While not an original plot, Dunne’s treatment of Urse Mertens, a little nobody from Pittsburg, Kansas who turns into Ann Arden Grenville, arbiter of style and member of the jet-set and ultimately murderess, is fascinating. Dunne writes well, and only a few glitches (like saying that someone is a direct relation to Katherine Howard, Henry VIII’s 5th wife, who got her head cut off before she could produce any children for him) shows him to be fallible with the facts. His other details about the right place to buy one’s flowers, linens and clothes in New York, I’m hoping, are more en pointe.

Mostly, Dunne has a good sense for what makes people tick. His portraits not only of gold digger Ann, but of her stuffy mother-in-law Alice, and her hapless husband, Junior “Billy” Grenville, are rich and layered. He is not content to make them caricatures of themselves, but allows them to grow as people who make decisions and choices for very understandable human reasons, even if those decisions are not the right ones to make. Dunne shows Ann’s cleverness, which of course must face off against that of her wealthy boyfriend’s snobbish family. He shows their snobbishness, and that of their friends, but in the end it is only Ann’s crime that brings her back to being a person of little consequence.

It is not a short book, being over 300 pages, but it is an interesting one from beginning to end, as Ann is pursued by a writer who wants to know the truth behind the night her husband died, and to get a little revenge of his own for being marginalized by her years earlier. I sense hints of Truman Capote’s story here, a story Dunne would also know well, but he could be talking about his own experience of getting to the heart of high–profile, high-class crime.

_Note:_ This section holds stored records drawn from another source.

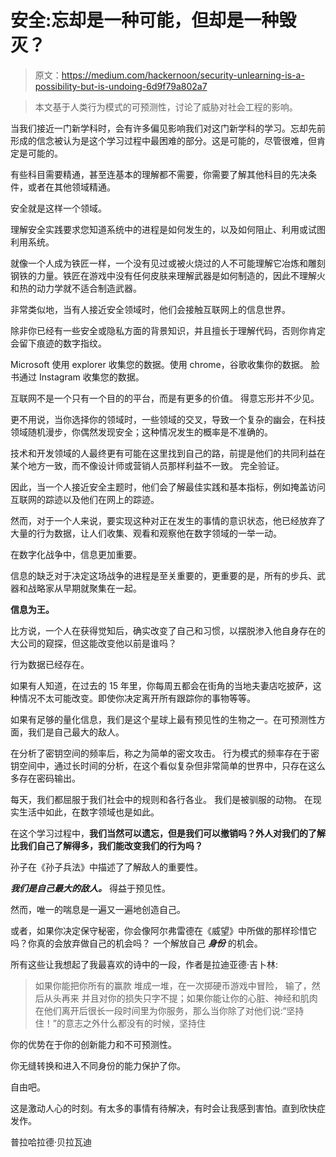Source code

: # 安全:忘却是一种可能，但却是一种毁灭？

> 原文：<https://medium.com/hackernoon/security-unlearning-is-a-possibility-but-is-undoing-6d9f79a802a7>

> 本文基于人类行为模式的可预测性，讨论了威胁对社会工程的影响。

当我们接近一门新学科时，会有许多偏见影响我们对这门新学科的学习。忘却先前形成的信念被认为是这个学习过程中最困难的部分。这是可能的，尽管很难，但肯定是可能的。

有些科目需要精通，甚至连基本的理解都不需要，你需要了解其他科目的先决条件，或者在其他领域精通。

安全就是这样一个领域。

理解安全实践要求您知道系统中的进程是如何发生的，以及如何阻止、利用或试图利用系统。

就像一个人成为铁匠一样，一个没有见过或被火烧过的人不可能理解它冶炼和雕刻钢铁的力量。铁匠在游戏中没有任何皮肤来理解武器是如何制造的，因此不理解火和热的动力学就不适合制造武器。

非常类似地，当有人接近安全领域时，他们会接触互联网上的信息世界。

除非你已经有一些安全或隐私方面的背景知识，并且擅长于理解代码，否则你肯定会留下痕迹的数字指纹。

Microsoft 使用 explorer 收集您的数据。使用 chrome，谷歌收集你的数据。
脸书通过 Instagram 收集您的数据。

互联网不是一个只有一个目的的平台，而是有更多的价值。
得意忘形并不少见。

更不用说，当你选择你的领域时，一些领域的交叉，导致一个复杂的幽会，在科技领域随机漫步，你偶然发现安全；这种情况发生的概率是不准确的。

技术和开发领域的人最终更有可能在这里找到自己的路，前提是他们的共同利益在某个地方一致，而不像设计师或营销人员那样利益不一致。
完全验证。

因此，当一个人接近安全主题时，他们会了解最佳实践和基本指标，例如掩盖访问互联网的踪迹以及他们在网上的踪迹。

然而，对于一个人来说，要实现这种对正在发生的事情的意识状态，他已经放弃了大量的行为数据，让人们收集、观看和观察他在数字领域的一举一动。

在数字化战争中，信息更加重要。

信息的缺乏对于决定这场战争的进程是至关重要的，更重要的是，所有的步兵、武器和战略家从早期就聚集在一起。

**信息为王。**

比方说，一个人在获得觉知后，确实改变了自己和习惯，以摆脱渗入他自身存在的大公司的窥探，但这能改变他以前是谁吗？

行为数据已经存在。

如果有人知道，在过去的 15 年里，你每周五都会在街角的当地夫妻店吃披萨，这种情况不太可能改变。即使你决定离开所有跟踪你的事物等等。

如果有足够的量化信息，我们是这个星球上最有预见性的生物之一。在可预测性方面，我们是自己最大的敌人。

在分析了密钥空间的频率后，称之为简单的密文攻击。
行为模式的频率存在于密钥空间中，通过长时间的分析，在这个看似复杂但非常简单的世界中，只存在这么多存在密码输出。

每天，我们都屈服于我们社会中的规则和各行各业。
我们是被驯服的动物。
在现实生活中如此，在数字领域也是如此。

在这个学习过程中，**我们当然可以遗忘，但是我们可以撤销吗？外人对我们的了解比我们自己了解得多，我们能改变我们的行为吗？**

孙子在《孙子兵法》中描述了了解敌人的重要性。

***我们是自己最大的敌人。*** 得益于预见性。

然而，唯一的喘息是一遍又一遍地创造自己。

或者，如果你决定保守秘密，你会像阿尔弗雷德在《威望》中所做的那样珍惜它吗？你真的会放弃做自己的机会吗？
一个解放自己 ***身份*** 的机会。

所有这些让我想起了我最喜欢的诗中的一段，作者是拉迪亚德·吉卜林:

> 如果你能把你所有的赢款
> 堆成一堆，在一次掷硬币游戏中冒险，
> 输了，然后从头再来
> 并且对你的损失只字不提；如果你能让你的心脏、神经和肌肉在他们离开后很长一段时间里为你服务，那么当你除了对他们说:“坚持住！”的意志之外什么都没有的时候，坚持住

你的优势在于你的创新能力和不可预测性。

你无缝转换和进入不同身份的能力保护了你。

自由吧。

这是激动人心的时刻。有太多的事情有待解决，有时会让我感到害怕。直到欣快症发作。

普拉哈拉德·贝拉瓦迪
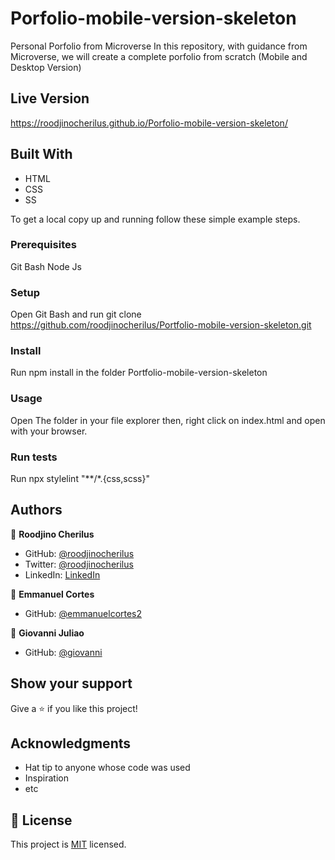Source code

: # Porfolio-mobile-version-skeleton
Personal Porfolio from Microverse
In this repository, with guidance from Microverse, we will create a complete porfolio from scratch (Mobile and Desktop Version)

## Live Version 
https://roodjinocherilus.github.io/Porfolio-mobile-version-skeleton/

## Built With

- HTML
- CSS
- SS


To get a local copy up and running follow these simple example steps.

### Prerequisites

Git Bash
Node Js

### Setup

Open Git Bash and run git clone https://github.com/roodjinocherilus/Portfolio-mobile-version-skeleton.git

### Install

Run npm install in the folder Portfolio-mobile-version-skeleton

### Usage

Open The folder in your file explorer then, right click on index.html and open with your browser.

### Run tests

Run npx stylelint "**/*.{css,scss}"



## Authors

👤 **Roodjino Cherilus**

- GitHub: [@roodjinocherilus](https://github.com/roodjinocherilus)
- Twitter: [@roodjinocherilus](https://twitter.com/roodjinocherilu)
- LinkedIn: [LinkedIn](https://www.linkedin.com/in/cherilusjcr/)

👤 **Emmanuel Cortes**

- GitHub: [@emmanuelcortes2](https://github.com/emmanuelcortes2)

👤 **Giovanni Juliao**

- GitHub: [@giovanni](https://github.com/gjuliao)

## Show your support

Give a ⭐️ if you like this project!

## Acknowledgments

- Hat tip to anyone whose code was used
- Inspiration
- etc

## 📝 License

This project is [MIT](./LICENSE) licensed.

I strongly recommend this book for adults, because some of the sexual escapades would probably be a bit much for young teens. I think you need to be a bit cynical to enjoy the story, which is a story of luck and ambition, both of which eventually run out for the younger Mrs. G. This would make a great book to take along to a spa or resort, because it will take you some hours of leisure living to get through, but you won’t want to put it down until you do.